Within the following material, tally each line that contains the string "localhost". Give the tally only.

※

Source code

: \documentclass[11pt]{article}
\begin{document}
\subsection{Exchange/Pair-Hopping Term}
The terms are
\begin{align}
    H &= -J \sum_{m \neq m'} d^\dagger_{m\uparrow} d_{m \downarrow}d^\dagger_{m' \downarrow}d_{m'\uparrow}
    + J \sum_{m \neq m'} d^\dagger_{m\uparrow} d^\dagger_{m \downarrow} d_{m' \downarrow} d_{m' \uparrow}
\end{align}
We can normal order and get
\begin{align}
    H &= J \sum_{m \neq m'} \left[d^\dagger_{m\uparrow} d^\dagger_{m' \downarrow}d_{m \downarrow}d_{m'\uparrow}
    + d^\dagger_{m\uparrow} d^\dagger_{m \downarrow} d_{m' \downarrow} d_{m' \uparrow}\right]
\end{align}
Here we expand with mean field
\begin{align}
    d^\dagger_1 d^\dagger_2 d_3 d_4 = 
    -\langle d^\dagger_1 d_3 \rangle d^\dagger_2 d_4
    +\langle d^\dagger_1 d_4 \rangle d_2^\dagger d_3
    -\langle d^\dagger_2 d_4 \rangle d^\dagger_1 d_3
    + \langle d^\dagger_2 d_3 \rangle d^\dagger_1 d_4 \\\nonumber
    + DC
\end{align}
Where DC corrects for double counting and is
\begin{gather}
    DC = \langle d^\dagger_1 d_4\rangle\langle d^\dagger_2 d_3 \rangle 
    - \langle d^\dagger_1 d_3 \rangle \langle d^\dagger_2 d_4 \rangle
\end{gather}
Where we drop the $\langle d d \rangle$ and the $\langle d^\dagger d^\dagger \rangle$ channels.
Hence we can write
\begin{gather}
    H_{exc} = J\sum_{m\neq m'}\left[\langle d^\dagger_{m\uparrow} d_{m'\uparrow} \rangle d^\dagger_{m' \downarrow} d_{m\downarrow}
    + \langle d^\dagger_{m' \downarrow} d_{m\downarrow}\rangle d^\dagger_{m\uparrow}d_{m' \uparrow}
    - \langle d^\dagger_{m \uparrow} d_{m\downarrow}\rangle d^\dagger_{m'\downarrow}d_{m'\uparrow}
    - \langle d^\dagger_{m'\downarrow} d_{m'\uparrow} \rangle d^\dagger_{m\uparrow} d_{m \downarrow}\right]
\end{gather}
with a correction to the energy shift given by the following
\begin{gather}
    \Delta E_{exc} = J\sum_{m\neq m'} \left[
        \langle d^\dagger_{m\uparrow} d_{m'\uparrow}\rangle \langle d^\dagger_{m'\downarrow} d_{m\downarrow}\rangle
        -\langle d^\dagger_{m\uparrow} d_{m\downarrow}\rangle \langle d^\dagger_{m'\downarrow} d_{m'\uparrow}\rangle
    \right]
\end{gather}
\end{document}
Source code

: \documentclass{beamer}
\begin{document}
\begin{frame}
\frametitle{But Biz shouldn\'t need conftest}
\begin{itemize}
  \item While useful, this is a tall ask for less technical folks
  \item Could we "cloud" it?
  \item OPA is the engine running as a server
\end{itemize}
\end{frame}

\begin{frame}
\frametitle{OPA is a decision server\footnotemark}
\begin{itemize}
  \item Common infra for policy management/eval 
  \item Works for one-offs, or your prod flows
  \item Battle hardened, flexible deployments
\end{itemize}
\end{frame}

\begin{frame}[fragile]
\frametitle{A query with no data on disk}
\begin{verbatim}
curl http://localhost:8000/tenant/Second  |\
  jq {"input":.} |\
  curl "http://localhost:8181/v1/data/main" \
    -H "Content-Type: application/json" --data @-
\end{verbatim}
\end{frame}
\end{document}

※

▶ [Solution]: 2